PROBLEM DETAILS: Return nothing but the lines from the line containing "If this seems" through the last line of the records, reproduced exactly.

RECORDS TO USE:
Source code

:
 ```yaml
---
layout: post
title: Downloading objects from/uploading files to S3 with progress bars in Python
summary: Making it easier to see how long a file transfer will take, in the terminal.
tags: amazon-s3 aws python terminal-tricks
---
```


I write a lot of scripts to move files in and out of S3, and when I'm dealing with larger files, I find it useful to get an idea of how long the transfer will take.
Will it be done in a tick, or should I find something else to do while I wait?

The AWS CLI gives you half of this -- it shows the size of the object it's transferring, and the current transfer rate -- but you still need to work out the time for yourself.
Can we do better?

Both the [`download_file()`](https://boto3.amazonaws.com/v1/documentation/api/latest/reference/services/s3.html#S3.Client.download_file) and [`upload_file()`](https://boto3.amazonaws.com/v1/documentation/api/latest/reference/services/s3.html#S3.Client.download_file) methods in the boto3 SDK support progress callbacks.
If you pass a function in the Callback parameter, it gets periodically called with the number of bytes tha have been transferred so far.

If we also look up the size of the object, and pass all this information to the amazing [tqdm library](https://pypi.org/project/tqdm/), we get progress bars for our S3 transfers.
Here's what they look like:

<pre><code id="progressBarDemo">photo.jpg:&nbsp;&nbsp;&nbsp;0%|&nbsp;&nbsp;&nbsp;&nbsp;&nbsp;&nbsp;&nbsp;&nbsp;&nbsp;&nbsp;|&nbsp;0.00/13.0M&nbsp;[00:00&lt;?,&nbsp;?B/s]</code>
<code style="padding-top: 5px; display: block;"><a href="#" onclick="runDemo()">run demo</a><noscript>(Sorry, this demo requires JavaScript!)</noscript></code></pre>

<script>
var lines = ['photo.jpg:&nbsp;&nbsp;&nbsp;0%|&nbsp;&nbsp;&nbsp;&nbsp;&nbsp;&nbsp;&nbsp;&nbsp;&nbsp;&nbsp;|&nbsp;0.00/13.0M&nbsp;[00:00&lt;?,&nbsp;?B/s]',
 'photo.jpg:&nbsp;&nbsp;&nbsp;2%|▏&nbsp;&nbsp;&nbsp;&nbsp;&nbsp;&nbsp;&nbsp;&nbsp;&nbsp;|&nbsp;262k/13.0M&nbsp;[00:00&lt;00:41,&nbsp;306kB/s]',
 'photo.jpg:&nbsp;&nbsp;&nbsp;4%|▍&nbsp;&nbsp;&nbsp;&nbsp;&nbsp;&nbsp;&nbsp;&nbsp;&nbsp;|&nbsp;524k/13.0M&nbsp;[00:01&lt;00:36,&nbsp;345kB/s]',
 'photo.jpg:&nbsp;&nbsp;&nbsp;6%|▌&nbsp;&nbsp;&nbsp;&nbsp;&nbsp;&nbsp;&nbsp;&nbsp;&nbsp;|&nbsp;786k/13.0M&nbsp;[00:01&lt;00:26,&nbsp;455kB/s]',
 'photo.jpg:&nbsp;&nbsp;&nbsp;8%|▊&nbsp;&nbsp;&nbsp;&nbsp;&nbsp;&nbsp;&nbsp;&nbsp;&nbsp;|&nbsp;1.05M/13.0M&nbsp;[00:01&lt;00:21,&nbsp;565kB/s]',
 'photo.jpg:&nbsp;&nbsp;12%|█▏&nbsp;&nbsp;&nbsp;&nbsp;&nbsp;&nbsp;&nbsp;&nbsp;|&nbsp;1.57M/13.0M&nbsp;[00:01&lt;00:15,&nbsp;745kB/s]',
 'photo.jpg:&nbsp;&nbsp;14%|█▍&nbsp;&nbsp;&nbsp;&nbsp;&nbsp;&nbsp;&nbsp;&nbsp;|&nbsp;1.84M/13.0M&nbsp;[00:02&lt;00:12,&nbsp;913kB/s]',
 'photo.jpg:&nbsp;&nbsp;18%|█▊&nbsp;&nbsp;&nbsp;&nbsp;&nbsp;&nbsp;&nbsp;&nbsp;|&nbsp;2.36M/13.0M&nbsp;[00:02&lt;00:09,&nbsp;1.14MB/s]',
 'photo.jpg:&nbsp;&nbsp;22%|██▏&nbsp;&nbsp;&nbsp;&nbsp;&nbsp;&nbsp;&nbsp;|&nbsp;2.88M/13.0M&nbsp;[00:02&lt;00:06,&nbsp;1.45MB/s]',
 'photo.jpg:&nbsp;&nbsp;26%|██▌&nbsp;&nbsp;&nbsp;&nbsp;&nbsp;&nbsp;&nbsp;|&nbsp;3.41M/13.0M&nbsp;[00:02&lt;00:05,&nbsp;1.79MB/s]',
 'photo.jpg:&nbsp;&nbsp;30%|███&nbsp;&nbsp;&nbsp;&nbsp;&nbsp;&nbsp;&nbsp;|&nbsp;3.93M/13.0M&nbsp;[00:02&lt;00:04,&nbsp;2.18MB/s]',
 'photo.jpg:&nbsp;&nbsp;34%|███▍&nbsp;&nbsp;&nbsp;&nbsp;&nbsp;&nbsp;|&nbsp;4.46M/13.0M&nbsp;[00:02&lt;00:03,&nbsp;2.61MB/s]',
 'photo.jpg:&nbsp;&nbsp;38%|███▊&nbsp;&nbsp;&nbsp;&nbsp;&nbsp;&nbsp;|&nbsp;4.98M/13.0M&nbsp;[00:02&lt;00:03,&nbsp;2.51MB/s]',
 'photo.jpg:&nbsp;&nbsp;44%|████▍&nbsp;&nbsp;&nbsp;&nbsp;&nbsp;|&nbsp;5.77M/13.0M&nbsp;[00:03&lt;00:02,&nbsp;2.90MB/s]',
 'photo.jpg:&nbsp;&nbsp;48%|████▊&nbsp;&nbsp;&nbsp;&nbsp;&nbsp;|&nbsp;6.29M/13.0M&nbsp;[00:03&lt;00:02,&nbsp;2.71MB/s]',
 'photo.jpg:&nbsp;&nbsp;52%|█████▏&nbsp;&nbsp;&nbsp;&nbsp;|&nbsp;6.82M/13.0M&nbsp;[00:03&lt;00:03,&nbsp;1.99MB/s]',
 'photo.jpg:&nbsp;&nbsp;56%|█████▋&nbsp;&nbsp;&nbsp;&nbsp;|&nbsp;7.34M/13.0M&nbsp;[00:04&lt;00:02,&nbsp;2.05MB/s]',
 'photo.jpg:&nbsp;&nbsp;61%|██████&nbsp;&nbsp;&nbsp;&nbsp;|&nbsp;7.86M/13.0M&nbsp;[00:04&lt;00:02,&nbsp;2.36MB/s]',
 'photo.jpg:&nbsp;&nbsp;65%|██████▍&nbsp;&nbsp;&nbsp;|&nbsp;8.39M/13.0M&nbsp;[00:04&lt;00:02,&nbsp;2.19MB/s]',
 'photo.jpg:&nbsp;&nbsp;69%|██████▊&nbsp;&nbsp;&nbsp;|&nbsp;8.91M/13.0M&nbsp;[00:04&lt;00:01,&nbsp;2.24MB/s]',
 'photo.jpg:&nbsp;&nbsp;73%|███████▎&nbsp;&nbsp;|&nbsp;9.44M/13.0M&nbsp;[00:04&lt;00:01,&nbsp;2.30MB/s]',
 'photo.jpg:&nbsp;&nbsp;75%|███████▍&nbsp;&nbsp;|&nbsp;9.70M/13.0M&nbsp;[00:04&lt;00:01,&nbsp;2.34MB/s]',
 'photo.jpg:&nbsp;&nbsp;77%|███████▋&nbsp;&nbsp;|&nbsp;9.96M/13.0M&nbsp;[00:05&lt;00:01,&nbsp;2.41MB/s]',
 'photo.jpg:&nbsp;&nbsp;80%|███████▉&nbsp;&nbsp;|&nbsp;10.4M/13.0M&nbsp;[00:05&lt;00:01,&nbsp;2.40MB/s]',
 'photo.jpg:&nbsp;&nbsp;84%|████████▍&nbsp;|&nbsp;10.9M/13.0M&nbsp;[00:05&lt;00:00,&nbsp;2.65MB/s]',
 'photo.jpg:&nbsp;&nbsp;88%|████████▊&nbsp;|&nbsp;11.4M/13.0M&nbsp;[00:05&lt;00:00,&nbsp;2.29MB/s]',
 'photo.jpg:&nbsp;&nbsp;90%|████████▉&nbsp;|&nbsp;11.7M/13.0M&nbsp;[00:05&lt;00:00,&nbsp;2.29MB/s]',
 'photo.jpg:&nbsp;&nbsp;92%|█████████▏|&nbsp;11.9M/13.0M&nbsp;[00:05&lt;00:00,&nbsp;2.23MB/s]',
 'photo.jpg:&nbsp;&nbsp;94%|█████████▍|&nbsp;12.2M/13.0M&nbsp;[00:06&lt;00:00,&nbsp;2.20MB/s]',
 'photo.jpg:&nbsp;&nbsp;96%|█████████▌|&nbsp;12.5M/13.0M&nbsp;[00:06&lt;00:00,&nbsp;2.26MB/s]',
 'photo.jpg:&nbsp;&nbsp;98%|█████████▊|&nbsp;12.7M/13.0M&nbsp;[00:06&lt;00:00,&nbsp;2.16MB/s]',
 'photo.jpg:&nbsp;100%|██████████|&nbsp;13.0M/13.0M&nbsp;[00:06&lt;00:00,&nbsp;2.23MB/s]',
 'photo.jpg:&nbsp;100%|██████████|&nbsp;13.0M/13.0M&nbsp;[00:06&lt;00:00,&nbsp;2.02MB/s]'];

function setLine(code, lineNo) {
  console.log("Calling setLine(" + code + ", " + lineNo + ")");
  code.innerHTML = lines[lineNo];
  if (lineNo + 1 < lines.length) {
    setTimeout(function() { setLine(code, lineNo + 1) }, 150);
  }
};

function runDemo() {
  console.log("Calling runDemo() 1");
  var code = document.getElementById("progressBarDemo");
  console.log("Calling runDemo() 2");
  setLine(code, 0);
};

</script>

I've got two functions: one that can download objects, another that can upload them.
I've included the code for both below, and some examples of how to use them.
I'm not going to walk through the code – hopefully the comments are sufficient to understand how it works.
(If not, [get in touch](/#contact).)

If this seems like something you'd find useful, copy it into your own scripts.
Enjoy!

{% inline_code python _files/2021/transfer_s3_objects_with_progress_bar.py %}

OUTPUT OF THE EXERCISE:
If this seems like something you'd find useful, copy it into your own scripts.
Enjoy!

{% inline_code python _files/2021/transfer_s3_objects_with_progress_bar.py %}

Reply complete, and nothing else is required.